TwinLife Documentation - ID Variables, Wave and Data Collection Identifiers

ID Variables, Wave and Data Collection Identifiers

In TwinLife, various ID variables/identifiers are available. Each person belongs to a family that has a unique family ID (fid) and to a household that has a unique household ID which is wave-specific (hid; a composite of the family ID and an indicator for the household).¹ Additionally, each person also has a unique person ID (pid, which is a composite of the family ID and the person type). Although the person types except for the twins can change (i.e. ‘700 - other person’ might change to ‘110 - partner of twin’, or ‘200 - surveyed sibling’ might change to ‘201 - non-surveyed sibling’), the person ID is invariable over time.

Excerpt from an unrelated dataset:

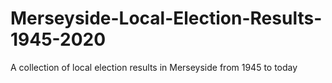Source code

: # Merseyside-Local-Election-Results-1945-2020
A collection of local election results in Merseyside from 1945 to today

The family ID consists of six digits: the first digit indicates the twin birth cohort (e.g., 1 for the first cohort; note that information about birth cohort is also coded in variable cgr); the other five digits are assigned randomly. ID variables are particularly important when different data files have to be combined. To match data of different survey waves in the family-wide-format, the variable fid needs to be used; to match the master data set with the person-format, the variable pid has to be used. Please note that time variable information in the master data set need to be reshaped into the long format in order to match the data with the person-format of the survey data. Before matching the master data set with the family format, the master data set has to be restructured to family format.

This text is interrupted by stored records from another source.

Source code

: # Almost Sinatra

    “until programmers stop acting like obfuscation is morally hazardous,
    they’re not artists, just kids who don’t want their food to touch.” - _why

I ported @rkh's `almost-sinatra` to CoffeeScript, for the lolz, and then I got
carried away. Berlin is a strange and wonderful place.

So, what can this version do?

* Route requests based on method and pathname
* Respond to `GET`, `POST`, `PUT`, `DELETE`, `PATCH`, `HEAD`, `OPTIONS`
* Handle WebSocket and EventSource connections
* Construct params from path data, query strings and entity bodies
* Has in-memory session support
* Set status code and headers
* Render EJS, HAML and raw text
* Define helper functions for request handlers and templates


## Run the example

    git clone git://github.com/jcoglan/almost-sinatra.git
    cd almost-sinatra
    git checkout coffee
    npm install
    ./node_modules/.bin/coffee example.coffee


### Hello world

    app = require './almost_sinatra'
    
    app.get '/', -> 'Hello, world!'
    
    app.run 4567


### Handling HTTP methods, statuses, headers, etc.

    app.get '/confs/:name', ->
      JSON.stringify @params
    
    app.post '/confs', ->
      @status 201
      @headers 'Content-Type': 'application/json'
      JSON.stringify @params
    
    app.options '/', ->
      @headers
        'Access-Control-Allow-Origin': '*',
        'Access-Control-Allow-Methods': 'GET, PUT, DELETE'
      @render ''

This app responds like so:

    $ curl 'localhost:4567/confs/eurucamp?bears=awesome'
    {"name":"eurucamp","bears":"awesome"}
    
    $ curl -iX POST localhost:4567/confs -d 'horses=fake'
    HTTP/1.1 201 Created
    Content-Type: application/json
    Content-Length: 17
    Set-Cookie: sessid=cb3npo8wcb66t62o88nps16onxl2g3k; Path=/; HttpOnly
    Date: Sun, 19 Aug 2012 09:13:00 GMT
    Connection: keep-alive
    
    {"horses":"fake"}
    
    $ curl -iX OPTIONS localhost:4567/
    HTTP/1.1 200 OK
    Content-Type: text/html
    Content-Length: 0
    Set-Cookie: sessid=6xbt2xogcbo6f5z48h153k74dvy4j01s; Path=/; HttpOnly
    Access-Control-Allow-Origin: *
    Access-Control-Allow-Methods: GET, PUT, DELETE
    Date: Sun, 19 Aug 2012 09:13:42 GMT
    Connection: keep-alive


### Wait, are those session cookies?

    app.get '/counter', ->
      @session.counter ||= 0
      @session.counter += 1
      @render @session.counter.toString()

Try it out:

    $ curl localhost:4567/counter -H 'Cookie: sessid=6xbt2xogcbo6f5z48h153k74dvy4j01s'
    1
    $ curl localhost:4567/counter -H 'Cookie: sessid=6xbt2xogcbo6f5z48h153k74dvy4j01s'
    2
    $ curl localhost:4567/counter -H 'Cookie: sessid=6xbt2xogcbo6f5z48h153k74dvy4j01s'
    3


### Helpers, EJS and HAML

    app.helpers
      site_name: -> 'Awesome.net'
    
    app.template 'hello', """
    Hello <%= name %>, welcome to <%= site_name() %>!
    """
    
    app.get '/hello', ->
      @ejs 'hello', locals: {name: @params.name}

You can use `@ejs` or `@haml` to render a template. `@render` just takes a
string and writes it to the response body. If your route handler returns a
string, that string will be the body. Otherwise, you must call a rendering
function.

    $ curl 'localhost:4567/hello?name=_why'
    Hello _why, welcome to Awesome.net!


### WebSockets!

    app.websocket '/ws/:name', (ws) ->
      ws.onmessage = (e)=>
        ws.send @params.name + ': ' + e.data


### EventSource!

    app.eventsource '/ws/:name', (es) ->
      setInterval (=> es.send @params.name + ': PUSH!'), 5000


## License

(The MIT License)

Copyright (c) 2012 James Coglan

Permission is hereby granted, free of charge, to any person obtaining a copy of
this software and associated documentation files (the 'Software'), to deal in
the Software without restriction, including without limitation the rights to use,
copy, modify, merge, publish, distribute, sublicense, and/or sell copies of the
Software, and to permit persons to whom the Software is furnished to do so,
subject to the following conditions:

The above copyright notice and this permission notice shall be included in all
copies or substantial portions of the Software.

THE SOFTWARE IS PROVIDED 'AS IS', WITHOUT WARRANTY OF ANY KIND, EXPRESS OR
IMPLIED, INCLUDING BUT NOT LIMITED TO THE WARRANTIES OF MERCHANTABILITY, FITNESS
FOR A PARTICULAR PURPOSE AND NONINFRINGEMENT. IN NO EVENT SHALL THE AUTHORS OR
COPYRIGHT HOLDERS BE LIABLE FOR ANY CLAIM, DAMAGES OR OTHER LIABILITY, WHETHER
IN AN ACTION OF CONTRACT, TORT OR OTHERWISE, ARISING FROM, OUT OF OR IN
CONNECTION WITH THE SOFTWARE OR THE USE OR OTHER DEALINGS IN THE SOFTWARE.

Furthermore, the variables with variable stem wav describe exactly in which survey wave (wav0200, wav0300) and subsample (wav0100) the data was assessed. The variable wid is the data collection identifier (wid == 1 stands for the first face-to-face household survey (F2F1), wid == 2 for the first telephone survey (CATI1), and so on).

¹ The indicator for the household and therefore the household ID itself are linked to the information whether the twins live in this household or not. It is possible that in two consecutive years two households with different household compositions have the same household ID. Therefore, hid should not be used for longitudinal analyses.